Loving you was explosive. It was fast but it was real. Everything we did we did with passion. We loved until we no longer knew what it meant to fall anymore. We touched until our bodies became numb to the sensation. We fought until others had to pull us off one another.
It started out with sparks, a little dim but still shining. We were so young and neither of us knew better. Our love was a drug. We so quickly became addicted to each other and the feelings that surfaced. Once it was time to get sober, neither of us could bear the thought of losing that high.
Because of you I no longer view the world with my rose-colored glasses. My old world was peaceful and filled with endless love for everyone. Now I look upon others and wonder what heart they have broken or if they too are healing from one of their own.
We were both sensitive to the touch but we ventured far beyond our comfort zones. You would tread lightly around me until the glass between us shattered and we became one.
How did we end up so far apart when we promised to always stay together?
I taught you how to breathe and in return you taught me how to ask for help. I guess two people who are both drowning shouldn’t teach the other how to swim. But I still miss you. I think a part of me always will. You were my first love, my first heartbreak. You were the feeling in the pit of my stomach for months after we broke up, the feeling that it was my fault we could not make it work. The feeling that I had let you slip through my fingertips. I thought you were the one.
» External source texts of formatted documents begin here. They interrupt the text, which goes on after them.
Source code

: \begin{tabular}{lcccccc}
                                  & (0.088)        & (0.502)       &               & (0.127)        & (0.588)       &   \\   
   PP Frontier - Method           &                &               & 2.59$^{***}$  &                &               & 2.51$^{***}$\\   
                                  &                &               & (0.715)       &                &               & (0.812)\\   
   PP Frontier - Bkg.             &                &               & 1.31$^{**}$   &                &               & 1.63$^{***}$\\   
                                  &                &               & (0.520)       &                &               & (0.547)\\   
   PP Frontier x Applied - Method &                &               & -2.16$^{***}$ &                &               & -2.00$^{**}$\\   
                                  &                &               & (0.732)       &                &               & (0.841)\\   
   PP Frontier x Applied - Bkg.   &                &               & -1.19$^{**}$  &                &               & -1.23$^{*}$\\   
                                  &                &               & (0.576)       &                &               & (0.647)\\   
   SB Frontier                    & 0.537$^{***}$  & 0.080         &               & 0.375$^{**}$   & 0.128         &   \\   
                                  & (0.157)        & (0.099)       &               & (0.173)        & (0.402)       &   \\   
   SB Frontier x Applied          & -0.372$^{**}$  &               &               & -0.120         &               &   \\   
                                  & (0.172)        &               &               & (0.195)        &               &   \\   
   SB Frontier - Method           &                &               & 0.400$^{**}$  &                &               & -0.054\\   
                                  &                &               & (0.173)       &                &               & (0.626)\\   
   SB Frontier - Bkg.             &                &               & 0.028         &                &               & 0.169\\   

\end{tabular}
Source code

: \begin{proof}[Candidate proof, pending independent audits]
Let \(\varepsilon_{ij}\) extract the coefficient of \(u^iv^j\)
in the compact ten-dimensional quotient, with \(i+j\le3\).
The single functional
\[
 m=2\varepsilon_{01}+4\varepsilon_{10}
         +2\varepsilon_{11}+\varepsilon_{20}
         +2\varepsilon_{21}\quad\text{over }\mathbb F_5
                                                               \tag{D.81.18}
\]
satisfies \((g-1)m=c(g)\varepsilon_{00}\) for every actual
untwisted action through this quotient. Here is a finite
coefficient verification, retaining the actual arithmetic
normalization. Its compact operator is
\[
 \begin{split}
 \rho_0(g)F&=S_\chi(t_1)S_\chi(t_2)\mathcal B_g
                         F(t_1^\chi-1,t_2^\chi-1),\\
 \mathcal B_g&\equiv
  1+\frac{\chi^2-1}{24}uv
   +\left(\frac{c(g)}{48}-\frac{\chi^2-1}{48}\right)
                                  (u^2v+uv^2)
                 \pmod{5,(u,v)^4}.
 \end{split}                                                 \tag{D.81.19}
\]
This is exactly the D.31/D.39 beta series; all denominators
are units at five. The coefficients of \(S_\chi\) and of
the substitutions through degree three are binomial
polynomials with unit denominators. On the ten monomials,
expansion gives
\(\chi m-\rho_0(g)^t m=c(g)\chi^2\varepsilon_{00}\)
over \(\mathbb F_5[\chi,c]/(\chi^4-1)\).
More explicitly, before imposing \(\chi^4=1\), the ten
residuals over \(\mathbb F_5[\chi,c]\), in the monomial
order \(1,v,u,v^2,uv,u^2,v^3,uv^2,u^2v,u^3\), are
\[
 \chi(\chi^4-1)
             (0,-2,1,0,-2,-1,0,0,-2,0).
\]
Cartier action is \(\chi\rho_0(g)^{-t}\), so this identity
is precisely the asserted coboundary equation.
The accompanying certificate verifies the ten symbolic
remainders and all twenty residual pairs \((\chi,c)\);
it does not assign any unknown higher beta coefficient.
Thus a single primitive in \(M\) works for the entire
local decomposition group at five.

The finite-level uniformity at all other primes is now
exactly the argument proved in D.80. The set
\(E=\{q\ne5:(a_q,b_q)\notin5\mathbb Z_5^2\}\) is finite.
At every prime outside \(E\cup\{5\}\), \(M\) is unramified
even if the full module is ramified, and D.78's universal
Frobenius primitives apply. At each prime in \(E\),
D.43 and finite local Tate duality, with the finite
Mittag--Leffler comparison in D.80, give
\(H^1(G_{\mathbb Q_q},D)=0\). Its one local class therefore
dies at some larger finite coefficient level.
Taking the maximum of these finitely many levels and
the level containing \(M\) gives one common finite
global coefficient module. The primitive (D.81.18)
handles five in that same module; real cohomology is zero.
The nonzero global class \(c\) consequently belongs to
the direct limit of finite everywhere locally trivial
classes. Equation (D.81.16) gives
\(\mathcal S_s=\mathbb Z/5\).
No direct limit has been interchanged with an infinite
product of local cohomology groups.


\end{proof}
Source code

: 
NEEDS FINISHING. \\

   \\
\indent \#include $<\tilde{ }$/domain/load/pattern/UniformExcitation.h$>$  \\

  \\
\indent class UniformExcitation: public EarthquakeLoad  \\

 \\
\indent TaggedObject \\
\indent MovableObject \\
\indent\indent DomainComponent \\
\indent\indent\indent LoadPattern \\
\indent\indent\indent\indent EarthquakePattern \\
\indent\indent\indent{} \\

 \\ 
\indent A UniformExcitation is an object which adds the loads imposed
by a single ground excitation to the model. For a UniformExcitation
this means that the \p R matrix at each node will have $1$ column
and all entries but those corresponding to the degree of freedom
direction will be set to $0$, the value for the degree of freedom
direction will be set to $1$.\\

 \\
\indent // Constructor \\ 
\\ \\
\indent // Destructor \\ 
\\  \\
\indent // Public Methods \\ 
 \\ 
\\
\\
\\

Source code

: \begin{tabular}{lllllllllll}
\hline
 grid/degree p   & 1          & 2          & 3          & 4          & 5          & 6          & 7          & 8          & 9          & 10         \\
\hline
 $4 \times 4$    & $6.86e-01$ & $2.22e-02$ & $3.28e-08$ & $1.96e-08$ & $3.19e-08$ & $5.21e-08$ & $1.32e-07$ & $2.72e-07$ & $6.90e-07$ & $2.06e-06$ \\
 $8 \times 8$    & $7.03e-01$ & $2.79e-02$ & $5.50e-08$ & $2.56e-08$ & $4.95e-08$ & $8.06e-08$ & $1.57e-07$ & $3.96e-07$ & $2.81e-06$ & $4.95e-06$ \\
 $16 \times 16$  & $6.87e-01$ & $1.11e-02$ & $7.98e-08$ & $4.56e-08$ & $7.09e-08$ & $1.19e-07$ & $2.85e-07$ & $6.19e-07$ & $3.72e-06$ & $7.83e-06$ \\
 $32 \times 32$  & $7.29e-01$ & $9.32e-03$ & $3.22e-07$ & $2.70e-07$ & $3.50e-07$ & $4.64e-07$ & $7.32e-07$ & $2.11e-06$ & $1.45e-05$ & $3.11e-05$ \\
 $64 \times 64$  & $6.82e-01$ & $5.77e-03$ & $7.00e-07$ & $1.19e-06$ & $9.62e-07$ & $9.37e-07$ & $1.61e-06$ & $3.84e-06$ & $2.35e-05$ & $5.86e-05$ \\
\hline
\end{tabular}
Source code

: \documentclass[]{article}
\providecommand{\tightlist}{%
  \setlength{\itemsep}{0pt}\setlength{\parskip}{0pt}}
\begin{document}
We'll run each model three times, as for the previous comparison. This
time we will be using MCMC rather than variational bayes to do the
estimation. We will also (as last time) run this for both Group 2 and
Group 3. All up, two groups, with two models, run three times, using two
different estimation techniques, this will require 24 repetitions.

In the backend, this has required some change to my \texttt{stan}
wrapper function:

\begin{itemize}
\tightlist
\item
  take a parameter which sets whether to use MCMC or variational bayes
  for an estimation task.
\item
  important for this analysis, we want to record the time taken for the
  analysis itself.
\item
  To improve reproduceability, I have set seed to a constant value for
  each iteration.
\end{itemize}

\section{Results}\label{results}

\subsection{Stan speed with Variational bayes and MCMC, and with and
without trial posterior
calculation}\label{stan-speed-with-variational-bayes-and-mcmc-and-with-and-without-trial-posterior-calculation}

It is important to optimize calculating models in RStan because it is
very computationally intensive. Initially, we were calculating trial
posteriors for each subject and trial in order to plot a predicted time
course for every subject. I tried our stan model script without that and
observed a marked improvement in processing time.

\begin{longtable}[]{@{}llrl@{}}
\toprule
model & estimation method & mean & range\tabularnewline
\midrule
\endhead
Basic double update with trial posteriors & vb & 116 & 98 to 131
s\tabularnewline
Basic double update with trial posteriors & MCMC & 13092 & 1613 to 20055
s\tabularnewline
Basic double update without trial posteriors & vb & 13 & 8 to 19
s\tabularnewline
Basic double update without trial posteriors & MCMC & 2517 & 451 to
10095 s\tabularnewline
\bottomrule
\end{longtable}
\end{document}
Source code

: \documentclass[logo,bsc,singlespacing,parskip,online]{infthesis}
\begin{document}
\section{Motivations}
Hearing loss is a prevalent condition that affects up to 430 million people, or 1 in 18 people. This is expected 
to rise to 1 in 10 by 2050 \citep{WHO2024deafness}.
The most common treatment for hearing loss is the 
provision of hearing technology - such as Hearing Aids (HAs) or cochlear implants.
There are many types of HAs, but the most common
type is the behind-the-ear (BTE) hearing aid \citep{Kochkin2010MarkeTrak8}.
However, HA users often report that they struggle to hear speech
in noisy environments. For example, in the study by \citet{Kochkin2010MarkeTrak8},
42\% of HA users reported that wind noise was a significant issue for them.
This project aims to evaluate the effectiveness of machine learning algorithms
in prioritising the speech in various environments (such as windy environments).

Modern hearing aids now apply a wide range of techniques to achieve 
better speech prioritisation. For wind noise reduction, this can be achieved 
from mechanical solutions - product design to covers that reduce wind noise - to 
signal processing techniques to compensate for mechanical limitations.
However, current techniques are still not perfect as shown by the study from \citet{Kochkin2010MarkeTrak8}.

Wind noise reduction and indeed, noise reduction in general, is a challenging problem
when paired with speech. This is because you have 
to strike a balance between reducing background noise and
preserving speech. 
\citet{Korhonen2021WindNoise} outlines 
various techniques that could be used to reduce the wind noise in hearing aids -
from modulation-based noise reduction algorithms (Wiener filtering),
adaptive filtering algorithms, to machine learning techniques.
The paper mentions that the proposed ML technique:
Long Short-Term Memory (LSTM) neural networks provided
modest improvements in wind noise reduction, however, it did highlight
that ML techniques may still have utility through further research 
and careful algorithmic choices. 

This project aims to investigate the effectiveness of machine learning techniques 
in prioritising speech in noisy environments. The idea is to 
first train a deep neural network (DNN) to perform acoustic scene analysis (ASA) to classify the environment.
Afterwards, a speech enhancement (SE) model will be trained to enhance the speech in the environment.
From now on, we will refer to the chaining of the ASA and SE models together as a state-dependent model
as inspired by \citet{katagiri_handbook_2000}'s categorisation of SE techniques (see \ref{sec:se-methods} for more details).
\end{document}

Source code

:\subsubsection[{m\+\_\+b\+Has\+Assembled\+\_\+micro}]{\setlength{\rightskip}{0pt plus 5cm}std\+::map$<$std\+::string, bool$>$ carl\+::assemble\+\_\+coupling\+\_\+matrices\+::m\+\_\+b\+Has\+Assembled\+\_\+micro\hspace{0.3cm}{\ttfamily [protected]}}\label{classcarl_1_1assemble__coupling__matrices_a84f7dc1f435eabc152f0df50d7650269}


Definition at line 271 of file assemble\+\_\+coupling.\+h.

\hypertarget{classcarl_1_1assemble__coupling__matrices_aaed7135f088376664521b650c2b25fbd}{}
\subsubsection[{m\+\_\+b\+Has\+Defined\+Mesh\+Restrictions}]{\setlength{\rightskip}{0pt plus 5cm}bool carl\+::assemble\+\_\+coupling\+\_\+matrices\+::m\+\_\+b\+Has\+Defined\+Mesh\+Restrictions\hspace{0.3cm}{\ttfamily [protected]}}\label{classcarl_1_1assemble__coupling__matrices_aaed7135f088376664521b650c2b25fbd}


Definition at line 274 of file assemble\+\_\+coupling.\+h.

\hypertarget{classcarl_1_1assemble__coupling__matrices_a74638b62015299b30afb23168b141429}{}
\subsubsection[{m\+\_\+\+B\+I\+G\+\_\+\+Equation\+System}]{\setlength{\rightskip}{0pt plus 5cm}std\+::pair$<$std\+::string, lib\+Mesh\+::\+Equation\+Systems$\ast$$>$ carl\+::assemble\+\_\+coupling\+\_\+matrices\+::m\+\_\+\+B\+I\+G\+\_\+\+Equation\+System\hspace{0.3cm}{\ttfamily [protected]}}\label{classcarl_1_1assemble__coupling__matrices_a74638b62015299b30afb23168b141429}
I’ve tried loving others the way I used to love you but nothing compares. I search for parts of you in other people but it’s no use. I know we had to end, I know we were each other’s trigger points to an emotional break but when we were good, we were great. And when we loved, it was a kind that would have made Romeo and Juliet think twice.
Loving you was explosive. It was real and it was passionate. It burned bright and burned fast. Sometimes I think I can still see the smoke from our love but maybe my mind is just playing games with me.